Two aspects of this case caused the jury to declare a mistrial. One being that the case is a he-said-she-said situation, and the other being that there are inconsistencies in Constand’s testimony. Due to these aspects, there was far too much reasonable doubt to find Cosby innocent or guilty. Although the case is not turning out as grand as the OJ Simpson trial, it is still a very high-profile case.
The 79-year-old Cosby has been saved from a decade behind bars by the deadlocked jury. He is free with a $1 million bail. Unfortunately for Cosby, the Montgomery County District Attorney’s office stated that they will try Cosby again in a different case with a whole new jury. The D.A. has 4 months to decide what they would like to charge Cosby with this time.

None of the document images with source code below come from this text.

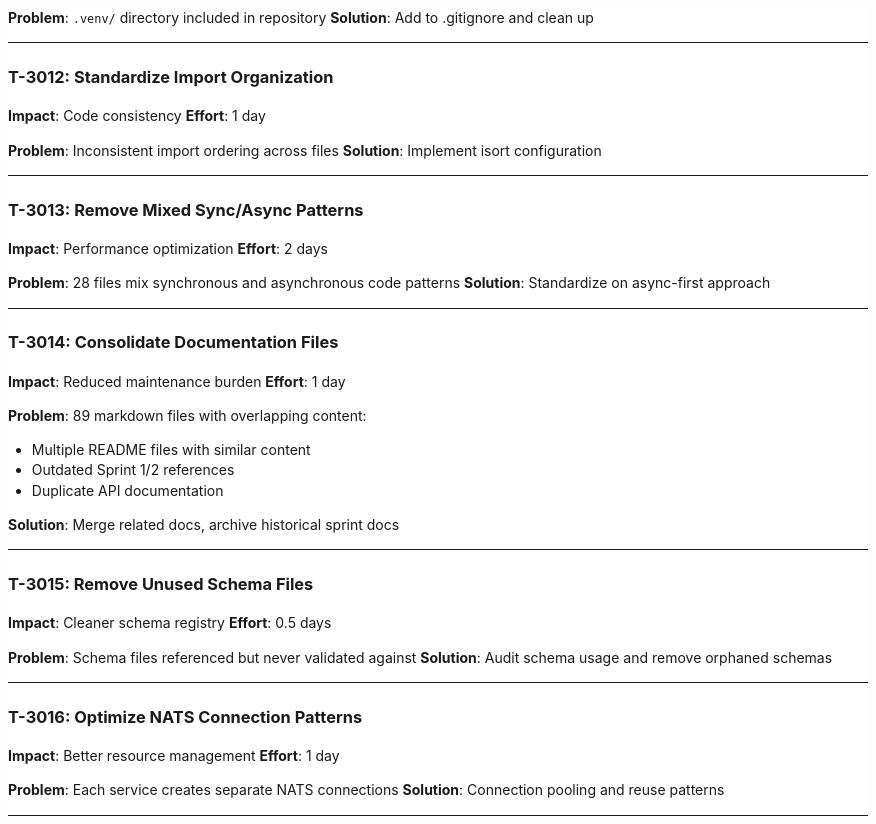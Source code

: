**Problem**: `.venv/` directory included in repository
**Solution**: Add to .gitignore and clean up

---

### T-3012: Standardize Import Organization
**Impact**: Code consistency
**Effort**: 1 day

**Problem**: Inconsistent import ordering across files
**Solution**: Implement isort configuration

---

### T-3013: Remove Mixed Sync/Async Patterns
**Impact**: Performance optimization
**Effort**: 2 days

**Problem**: 28 files mix synchronous and asynchronous code patterns
**Solution**: Standardize on async-first approach

---

### T-3014: Consolidate Documentation Files
**Impact**: Reduced maintenance burden
**Effort**: 1 day

**Problem**: 89 markdown files with overlapping content:
- Multiple README files with similar content
- Outdated Sprint 1/2 references
- Duplicate API documentation

**Solution**: Merge related docs, archive historical sprint docs

---

### T-3015: Remove Unused Schema Files
**Impact**: Cleaner schema registry
**Effort**: 0.5 days

**Problem**: Schema files referenced but never validated against
**Solution**: Audit schema usage and remove orphaned schemas

---

### T-3016: Optimize NATS Connection Patterns
**Impact**: Better resource management
**Effort**: 1 day

**Problem**: Each service creates separate NATS connections
**Solution**: Connection pooling and reuse patterns

---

How this case became so difficult for the jury to find a unanimous decision is best described by statements made by the defense and prosecution. The prosecution stated that, “This is a very straightforward case. If you have sexual relations with someone when they’re out, when they’re asleep, when they’re unconscious, that’s a crime.” On the other hand, Angela Agrusa, one of Cosby’s legal team members, stated that “Juries are stuck when a prosecutor seeks to put someone in prison for things that are simply not presented in the courtroom. The jury stuck to what they were asked to do and that is to review the evidence before them and there simply wasn’t enough.”
If Cosby would’ve been found innocent, he could avoid being charged again. However, because it was a mistrial, he can legally be retried. Although D.A. Kevin Steele said he would seek a retrial, he can still withdraw the charges for good. As the saying goes, it’s not what you know, it’s what you can prove in court.